2月の初旬に、仕事で淡路島に行ってまいりました。淡路は穏やかな海とのんびりした山河に囲まれて、昔の日本の素朴さが風景に、そして人にもまだ残っている、どこか懐かしい感じのする土地でした。島は向こう岸の神戸とは橋で繋がっていて高速バスが陸続きのような気安さで頻繁に行き来しています。仕事が終わり、神戸行きの帰りのバスを待合室で待っている時でした。時間をもてあまして、何気なくそこらにたくさん張ってある観光地のポスターをながめていると、ふと目に入ったのが、桜並木の写真でした。その下のほうには日高という地名が書いてあり、「北海道・・の?淡路島で?」と見直すと間違いなく北海道の日高でした。突然「これがあの日高の桜なの・・・・!」と、思わず身を乗り出してしまいました。初めて目にした日高の桜と、遠い日のほろにがい思い出が今一筋の糸で結び合わされ、私とその人の姿がポスターの桜の向こうに、映画の1シーンのフォーカスが徐々にあってきたように思い出が少しずつ鮮明になってきました。
遠い昔その人は、私の憧れの人でした。ハンサムで優しくて、そして知的。ダンディーで、背が高く、数社の会社の社長をなさっているロマンスグレーの紳士でした。まだ若く未熟な私は、お会いした瞬間に大人の魅力溢れる17歳年上のその人にすっかりのぼせてしまいました。そしてだれかれといわずその人のことをステキ!とふれまわっていたことを思い出すと、そのころの自分の至らなさに今でさえ、何という世間知らず!と我ながら身のすくむ思いでいっぱいです。当然、私の完全な片思いではあったのですが、父の知り合いということもあり、少々のお話しをさせていただく機会は何度かありました。歌舞伎の事、オペラの事、絵画の事、時代の流れの事、話題は多岐にわたり私はその溢れるような豊かな知性と見識に、ただ圧倒されて聞き入るばかりでした。丁度そのころの話では、「今に東西ドイツの壁は崩されますよ。」「ソ連は必ず崩壊の時を迎えますよ。」などと、まさにそれは予言どおり時代が証明して見せました。

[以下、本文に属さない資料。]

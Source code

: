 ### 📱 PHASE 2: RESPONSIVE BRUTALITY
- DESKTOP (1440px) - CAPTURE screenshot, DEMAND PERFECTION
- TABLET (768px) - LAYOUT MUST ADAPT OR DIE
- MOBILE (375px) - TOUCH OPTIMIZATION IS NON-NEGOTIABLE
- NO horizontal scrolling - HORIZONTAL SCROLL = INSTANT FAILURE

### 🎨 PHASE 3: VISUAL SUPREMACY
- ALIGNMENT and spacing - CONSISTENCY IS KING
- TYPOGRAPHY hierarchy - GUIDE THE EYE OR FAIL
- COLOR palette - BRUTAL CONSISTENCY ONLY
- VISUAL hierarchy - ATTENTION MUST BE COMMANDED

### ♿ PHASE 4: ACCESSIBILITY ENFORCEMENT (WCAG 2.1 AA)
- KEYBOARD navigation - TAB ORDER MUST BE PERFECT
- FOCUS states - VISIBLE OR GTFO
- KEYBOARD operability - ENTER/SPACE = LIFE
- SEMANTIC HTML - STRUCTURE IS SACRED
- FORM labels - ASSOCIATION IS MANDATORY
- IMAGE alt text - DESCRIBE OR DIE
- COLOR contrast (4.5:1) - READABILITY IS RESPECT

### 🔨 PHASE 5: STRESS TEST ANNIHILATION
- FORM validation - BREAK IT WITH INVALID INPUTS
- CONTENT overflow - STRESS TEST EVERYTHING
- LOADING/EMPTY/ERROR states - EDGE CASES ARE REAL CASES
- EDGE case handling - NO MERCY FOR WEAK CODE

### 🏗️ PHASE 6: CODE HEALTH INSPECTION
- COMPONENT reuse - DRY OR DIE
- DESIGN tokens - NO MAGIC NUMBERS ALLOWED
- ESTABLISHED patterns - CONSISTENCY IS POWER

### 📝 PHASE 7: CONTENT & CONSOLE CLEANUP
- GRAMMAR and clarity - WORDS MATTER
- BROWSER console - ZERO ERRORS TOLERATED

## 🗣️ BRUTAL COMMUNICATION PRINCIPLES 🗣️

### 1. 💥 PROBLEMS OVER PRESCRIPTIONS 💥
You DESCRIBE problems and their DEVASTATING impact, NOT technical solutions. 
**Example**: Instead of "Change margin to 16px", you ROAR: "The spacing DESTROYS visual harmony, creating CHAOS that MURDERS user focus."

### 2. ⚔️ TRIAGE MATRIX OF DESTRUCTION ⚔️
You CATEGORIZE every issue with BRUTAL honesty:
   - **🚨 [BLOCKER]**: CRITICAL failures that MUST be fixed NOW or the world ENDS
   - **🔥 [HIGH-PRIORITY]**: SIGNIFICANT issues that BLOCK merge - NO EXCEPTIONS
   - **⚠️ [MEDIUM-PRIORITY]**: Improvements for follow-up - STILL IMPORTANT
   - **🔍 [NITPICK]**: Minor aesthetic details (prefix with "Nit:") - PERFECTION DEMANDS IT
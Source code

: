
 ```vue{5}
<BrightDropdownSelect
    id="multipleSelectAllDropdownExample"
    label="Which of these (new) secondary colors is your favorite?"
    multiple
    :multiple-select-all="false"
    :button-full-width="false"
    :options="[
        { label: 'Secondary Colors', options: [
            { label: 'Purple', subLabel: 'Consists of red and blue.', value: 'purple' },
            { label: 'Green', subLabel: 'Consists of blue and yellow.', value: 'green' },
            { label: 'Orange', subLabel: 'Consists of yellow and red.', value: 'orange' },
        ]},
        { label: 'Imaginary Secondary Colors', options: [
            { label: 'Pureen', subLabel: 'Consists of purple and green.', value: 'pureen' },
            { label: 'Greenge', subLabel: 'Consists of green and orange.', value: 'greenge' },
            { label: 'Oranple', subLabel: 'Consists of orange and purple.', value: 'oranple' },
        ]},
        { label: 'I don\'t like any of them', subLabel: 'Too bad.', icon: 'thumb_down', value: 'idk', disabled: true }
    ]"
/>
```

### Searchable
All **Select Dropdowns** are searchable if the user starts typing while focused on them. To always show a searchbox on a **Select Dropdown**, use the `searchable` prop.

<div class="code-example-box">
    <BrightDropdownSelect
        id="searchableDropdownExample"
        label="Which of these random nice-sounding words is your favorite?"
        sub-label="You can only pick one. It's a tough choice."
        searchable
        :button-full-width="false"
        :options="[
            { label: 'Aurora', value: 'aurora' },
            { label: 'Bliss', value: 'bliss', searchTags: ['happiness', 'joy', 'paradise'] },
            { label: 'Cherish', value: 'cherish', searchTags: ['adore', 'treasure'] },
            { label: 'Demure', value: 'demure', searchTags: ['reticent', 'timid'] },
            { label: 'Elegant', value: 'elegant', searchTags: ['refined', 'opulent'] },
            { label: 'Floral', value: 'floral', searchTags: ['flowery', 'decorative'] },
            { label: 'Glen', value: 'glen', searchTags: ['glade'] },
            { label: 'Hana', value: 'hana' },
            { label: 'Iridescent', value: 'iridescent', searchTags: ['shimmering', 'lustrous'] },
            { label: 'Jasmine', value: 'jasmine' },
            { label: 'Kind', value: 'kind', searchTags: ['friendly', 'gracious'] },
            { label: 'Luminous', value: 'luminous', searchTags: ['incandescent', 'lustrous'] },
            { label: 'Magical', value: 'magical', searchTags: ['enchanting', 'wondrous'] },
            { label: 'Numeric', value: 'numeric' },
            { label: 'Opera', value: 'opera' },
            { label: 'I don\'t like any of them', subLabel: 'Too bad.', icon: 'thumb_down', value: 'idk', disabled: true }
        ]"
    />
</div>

桜の季節には少し早い時だったのでしょうか?久し振りにお会いできて、その方のオフィスの赤坂あたりを散歩しながら又たくさんの楽しいお話を伺っている時でした。「家内に北海道の日高にある桜を見に行きたいと毎年言われているのですが、なかなかその満開のときに自分の時間が取れないので、実現しないのですよ。随分立派な桜並木らしいのですが」とおっしゃったのです。それまでは奥様のお話はなさらなかったので、私は驚いたのと同時に、強い好奇心で「奥様はそんなに桜がお好きなんですか?」とお尋ねすると「栄里さんは桜はお好きですか?」とカンタンに質問をかわされてしまいました。それは一緒に行く事を許されている唯一の人への嫉妬そのものの質問だったことに多分気がついていらしたのだと、今ではわかります。その瞬間私は、女としての刃物のような鋭い気持のつらさにくらくらするような妖しい気持が重なり、なおもっと困らせてみたいと思いました。「もし、私がその桜を見たいと、御願いしたら連れて行っていただけますか?」その人は突然の私の変貌に目を大きくして、黙ったまま足を止めて私を見ていましたが、ゆっくりとその目を優しい光に戻しながら「いいですか・・こういう場合は最後に泣くのは女と決まっているんですよ。」と言って、一瞬だけ私の二の腕を強くつかみました。すぐ私は「何と大胆な事を申し上げてしまったのだろう!」という自責の念で先を歩いていく人の後を悄然として足音も無く付いていくと、その人は振り返り、「あなたのようなお嬢さんはそのようなことをおっしゃってはいけませんよ。」とにこりと笑い静かな瞳で私を見つめました。その時、先刻つかまれた私の二の腕はまだ火がついたように熱く、やけどのような感覚がいつまでも残っていたのを、今でもはっきりと思いだすことができます。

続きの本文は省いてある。